◆ What is being asked:
Could you set down the listing below exactly, leaving out its pictures?

◆ Exercise input:

-- Opening Marker --

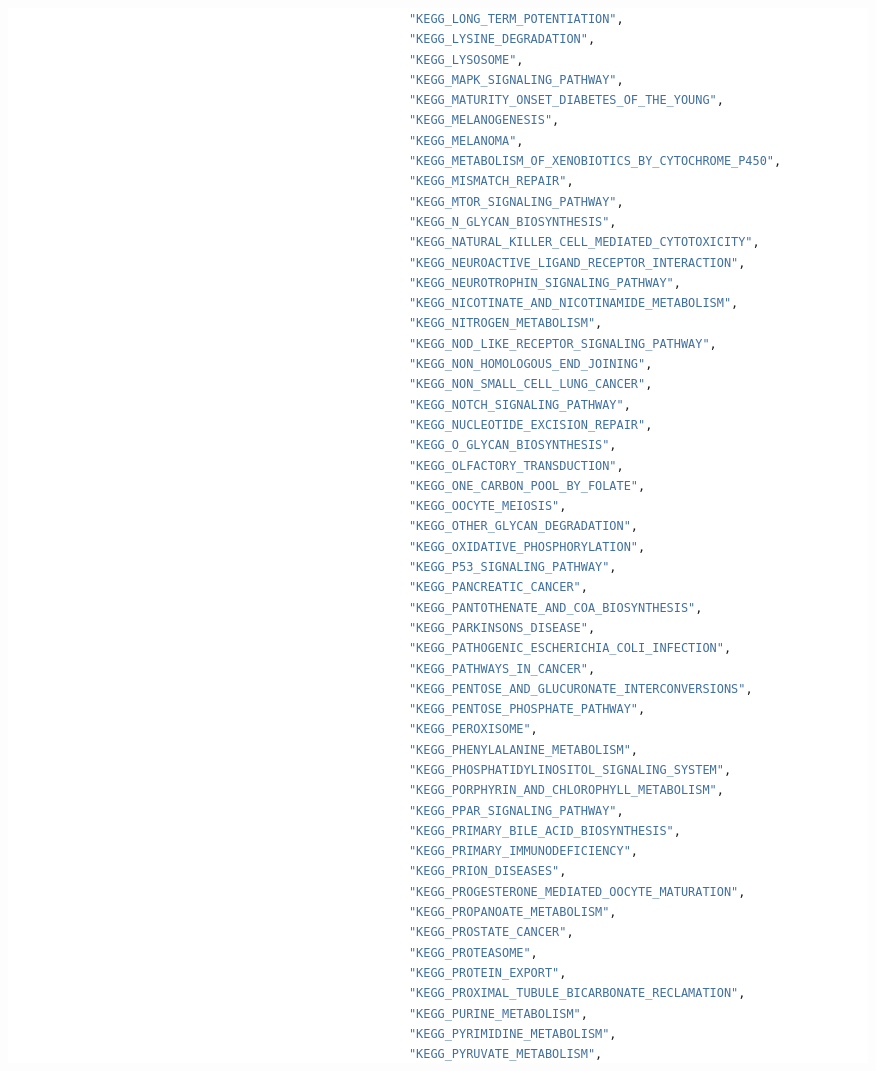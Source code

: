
 ``` r
                                                        "KEGG_LONG_TERM_POTENTIATION",
                                                        "KEGG_LYSINE_DEGRADATION",
                                                        "KEGG_LYSOSOME",
                                                        "KEGG_MAPK_SIGNALING_PATHWAY",
                                                        "KEGG_MATURITY_ONSET_DIABETES_OF_THE_YOUNG",
                                                        "KEGG_MELANOGENESIS",
                                                        "KEGG_MELANOMA",
                                                        "KEGG_METABOLISM_OF_XENOBIOTICS_BY_CYTOCHROME_P450",
                                                        "KEGG_MISMATCH_REPAIR",
                                                        "KEGG_MTOR_SIGNALING_PATHWAY",
                                                        "KEGG_N_GLYCAN_BIOSYNTHESIS",
                                                        "KEGG_NATURAL_KILLER_CELL_MEDIATED_CYTOTOXICITY",
                                                        "KEGG_NEUROACTIVE_LIGAND_RECEPTOR_INTERACTION",
                                                        "KEGG_NEUROTROPHIN_SIGNALING_PATHWAY",
                                                        "KEGG_NICOTINATE_AND_NICOTINAMIDE_METABOLISM",
                                                        "KEGG_NITROGEN_METABOLISM",
                                                        "KEGG_NOD_LIKE_RECEPTOR_SIGNALING_PATHWAY",
                                                        "KEGG_NON_HOMOLOGOUS_END_JOINING",
                                                        "KEGG_NON_SMALL_CELL_LUNG_CANCER",
                                                        "KEGG_NOTCH_SIGNALING_PATHWAY",
                                                        "KEGG_NUCLEOTIDE_EXCISION_REPAIR",
                                                        "KEGG_O_GLYCAN_BIOSYNTHESIS",
                                                        "KEGG_OLFACTORY_TRANSDUCTION",
                                                        "KEGG_ONE_CARBON_POOL_BY_FOLATE",
                                                        "KEGG_OOCYTE_MEIOSIS",
                                                        "KEGG_OTHER_GLYCAN_DEGRADATION",
                                                        "KEGG_OXIDATIVE_PHOSPHORYLATION",
                                                        "KEGG_P53_SIGNALING_PATHWAY",
                                                        "KEGG_PANCREATIC_CANCER",
                                                        "KEGG_PANTOTHENATE_AND_COA_BIOSYNTHESIS",
                                                        "KEGG_PARKINSONS_DISEASE",
                                                        "KEGG_PATHOGENIC_ESCHERICHIA_COLI_INFECTION",
                                                        "KEGG_PATHWAYS_IN_CANCER",
                                                        "KEGG_PENTOSE_AND_GLUCURONATE_INTERCONVERSIONS",
                                                        "KEGG_PENTOSE_PHOSPHATE_PATHWAY",
                                                        "KEGG_PEROXISOME",
                                                        "KEGG_PHENYLALANINE_METABOLISM",
                                                        "KEGG_PHOSPHATIDYLINOSITOL_SIGNALING_SYSTEM",
                                                        "KEGG_PORPHYRIN_AND_CHLOROPHYLL_METABOLISM",
                                                        "KEGG_PPAR_SIGNALING_PATHWAY",
                                                        "KEGG_PRIMARY_BILE_ACID_BIOSYNTHESIS",
                                                        "KEGG_PRIMARY_IMMUNODEFICIENCY",
                                                        "KEGG_PRION_DISEASES",
                                                        "KEGG_PROGESTERONE_MEDIATED_OOCYTE_MATURATION",
                                                        "KEGG_PROPANOATE_METABOLISM",
                                                        "KEGG_PROSTATE_CANCER",
                                                        "KEGG_PROTEASOME",
                                                        "KEGG_PROTEIN_EXPORT",
                                                        "KEGG_PROXIMAL_TUBULE_BICARBONATE_RECLAMATION",
                                                        "KEGG_PURINE_METABOLISM",
                                                        "KEGG_PYRIMIDINE_METABOLISM",
                                                        "KEGG_PYRUVATE_METABOLISM",
```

-- Closing Marker --

◆ Response to the task:
Source code

:
 ``` r
                                                        "KEGG_LONG_TERM_POTENTIATION",
                                                        "KEGG_LYSINE_DEGRADATION",
                                                        "KEGG_LYSOSOME",
                                                        "KEGG_MAPK_SIGNALING_PATHWAY",
                                                        "KEGG_MATURITY_ONSET_DIABETES_OF_THE_YOUNG",
                                                        "KEGG_MELANOGENESIS",
                                                        "KEGG_MELANOMA",
                                                        "KEGG_METABOLISM_OF_XENOBIOTICS_BY_CYTOCHROME_P450",
                                                        "KEGG_MISMATCH_REPAIR",
                                                        "KEGG_MTOR_SIGNALING_PATHWAY",
                                                        "KEGG_N_GLYCAN_BIOSYNTHESIS",
                                                        "KEGG_NATURAL_KILLER_CELL_MEDIATED_CYTOTOXICITY",
                                                        "KEGG_NEUROACTIVE_LIGAND_RECEPTOR_INTERACTION",
                                                        "KEGG_NEUROTROPHIN_SIGNALING_PATHWAY",
                                                        "KEGG_NICOTINATE_AND_NICOTINAMIDE_METABOLISM",
                                                        "KEGG_NITROGEN_METABOLISM",
                                                        "KEGG_NOD_LIKE_RECEPTOR_SIGNALING_PATHWAY",
                                                        "KEGG_NON_HOMOLOGOUS_END_JOINING",
                                                        "KEGG_NON_SMALL_CELL_LUNG_CANCER",
                                                        "KEGG_NOTCH_SIGNALING_PATHWAY",
                                                        "KEGG_NUCLEOTIDE_EXCISION_REPAIR",
                                                        "KEGG_O_GLYCAN_BIOSYNTHESIS",
                                                        "KEGG_OLFACTORY_TRANSDUCTION",
                                                        "KEGG_ONE_CARBON_POOL_BY_FOLATE",
                                                        "KEGG_OOCYTE_MEIOSIS",
                                                        "KEGG_OTHER_GLYCAN_DEGRADATION",
                                                        "KEGG_OXIDATIVE_PHOSPHORYLATION",
                                                        "KEGG_P53_SIGNALING_PATHWAY",
                                                        "KEGG_PANCREATIC_CANCER",
                                                        "KEGG_PANTOTHENATE_AND_COA_BIOSYNTHESIS",
                                                        "KEGG_PARKINSONS_DISEASE",
                                                        "KEGG_PATHOGENIC_ESCHERICHIA_COLI_INFECTION",
                                                        "KEGG_PATHWAYS_IN_CANCER",
                                                        "KEGG_PENTOSE_AND_GLUCURONATE_INTERCONVERSIONS",
                                                        "KEGG_PENTOSE_PHOSPHATE_PATHWAY",
                                                        "KEGG_PEROXISOME",
                                                        "KEGG_PHENYLALANINE_METABOLISM",
                                                        "KEGG_PHOSPHATIDYLINOSITOL_SIGNALING_SYSTEM",
                                                        "KEGG_PORPHYRIN_AND_CHLOROPHYLL_METABOLISM",
                                                        "KEGG_PPAR_SIGNALING_PATHWAY",
                                                        "KEGG_PRIMARY_BILE_ACID_BIOSYNTHESIS",
                                                        "KEGG_PRIMARY_IMMUNODEFICIENCY",
                                                        "KEGG_PRION_DISEASES",
                                                        "KEGG_PROGESTERONE_MEDIATED_OOCYTE_MATURATION",
                                                        "KEGG_PROPANOATE_METABOLISM",
                                                        "KEGG_PROSTATE_CANCER",
                                                        "KEGG_PROTEASOME",
                                                        "KEGG_PROTEIN_EXPORT",
                                                        "KEGG_PROXIMAL_TUBULE_BICARBONATE_RECLAMATION",
                                                        "KEGG_PURINE_METABOLISM",
                                                        "KEGG_PYRIMIDINE_METABOLISM",
                                                        "KEGG_PYRUVATE_METABOLISM",
```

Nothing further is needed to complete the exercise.